Se eu já passei por isso?! Claro, muitas e muitas vezes!!! E sempre penso: como resolver a questão? 

Olha... eu não sei muito bem.... dia após dia eu tento e me esforço para não cair nesse poço: seja conversando com amigos, seja não criando dependência de elos específicos da minha rede de amizades (eu não disse "não criar vínculos", eu disse criar vinculos de dependência, oque não acho saudável), seja ouvindo podcasts enquanto sozinho (o top da minha lista e que tem me dado muito oque pensar é o "Modern Love", do Nytimes, um achado de humanidade neste mundo frio e cheio de guerras, impeachments, bolsonaros e trumps), seja me encantando com algo humano ou que vem da criação humana: quando isso acontece eu sinto mais uma vez que me lembro de onde vim e do que sou feito. Quanto à dependência dos outros da qual falei acima, me remete a um trecho de Fernando Pessoa no livro do desassossego:

A liberdade é a possibilidade do isolamento. És livre se podes afastar-te dos homens, sem que te obrigue a procurá-los a necessidade do dinheiro, ou a necessidade gregária, ou o amor, ou a glória, ou a curiosidade, que no silêncio e na solidão não podem ter alimento. Se te é impossível viver só, nasceste escravo. Podes ter todas as grandezas do espírito, todas da alma: és um escravo nobre, ou um servo inteligente: não és livre. E não está contigo a tragédia, porque a tragédia de nasceres assim não é contigo, mas do Destino para si somente. Ai de ti, porém, se a opressão da vida, ela própria, te força a seres escravo. Ai de ti, se, tendo nascido liberto, capaz de te bastares e de te separares, a penúria te força a conviveres.
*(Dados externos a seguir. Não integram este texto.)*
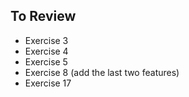 ## To Review
- Exercise 3
- Exercise 4
- Exercise 5
- Exercise 8 (add the last two features)
- Exercise 17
Essa, sim, é a tua tragédia, e a que trazes contigo.

[Fernando pessoa , número [283] do Livro do Desassossego ]


E isso me leva a este ponto: é triste ser sozinho? ..Hummmm não acho que essa seja uma questão válida ou mesmo justa. A solidão é parte da existência humana, e muito dos caminhos que vamos percorrer durante nosso crescimento vão exigir de nós aquele pequeno passo onde ninguém segura nossas mãos. Há um pouco de solidão nisso, mas uma solidão necessária para nos distanciar da forma como vivíamos ou observávamos o mundo até então. E isso me permite comentar parte da questão "interessantíssima" 😋 que eu mesmo fiz: a solidão em alguns momentos deve ser vista como uma antítese à nossa dependência dos outros, um remédio amargo à nossa dependência (algo patológica) de alguém, de algo, ou de alguma relação. A solidão é uma dor que é parte deste andar pelo mundo; um pequeno duende que se joga na nossa mala escondido, pra se fazer presente e visível em qualquer lugar em que estivermos.  a solidão não é tristeza, ela é parte de ser humano e de existir uma vida de dor, de separação, e de plenitude em suas pequenas e belas coisas.   

2 comentários:

Jessica disse...

Penso que há várias formas de interpretar a solidão. Tendemos a relacioná-la à tristeza e fragilidade, mas gosto da sua conotação no final do texto, trazendo-a para perto, vendo-a como uma oportunidade para crescer.
Estar bem consigo, ser seu próprio companheiro e ter com quem compartilhar suas vulnerabilidades talvez seja o melhor jeito de lidar com essa poeira leve e solta... Belo post, Dr! :)

Rafael disse...

Obrigado :)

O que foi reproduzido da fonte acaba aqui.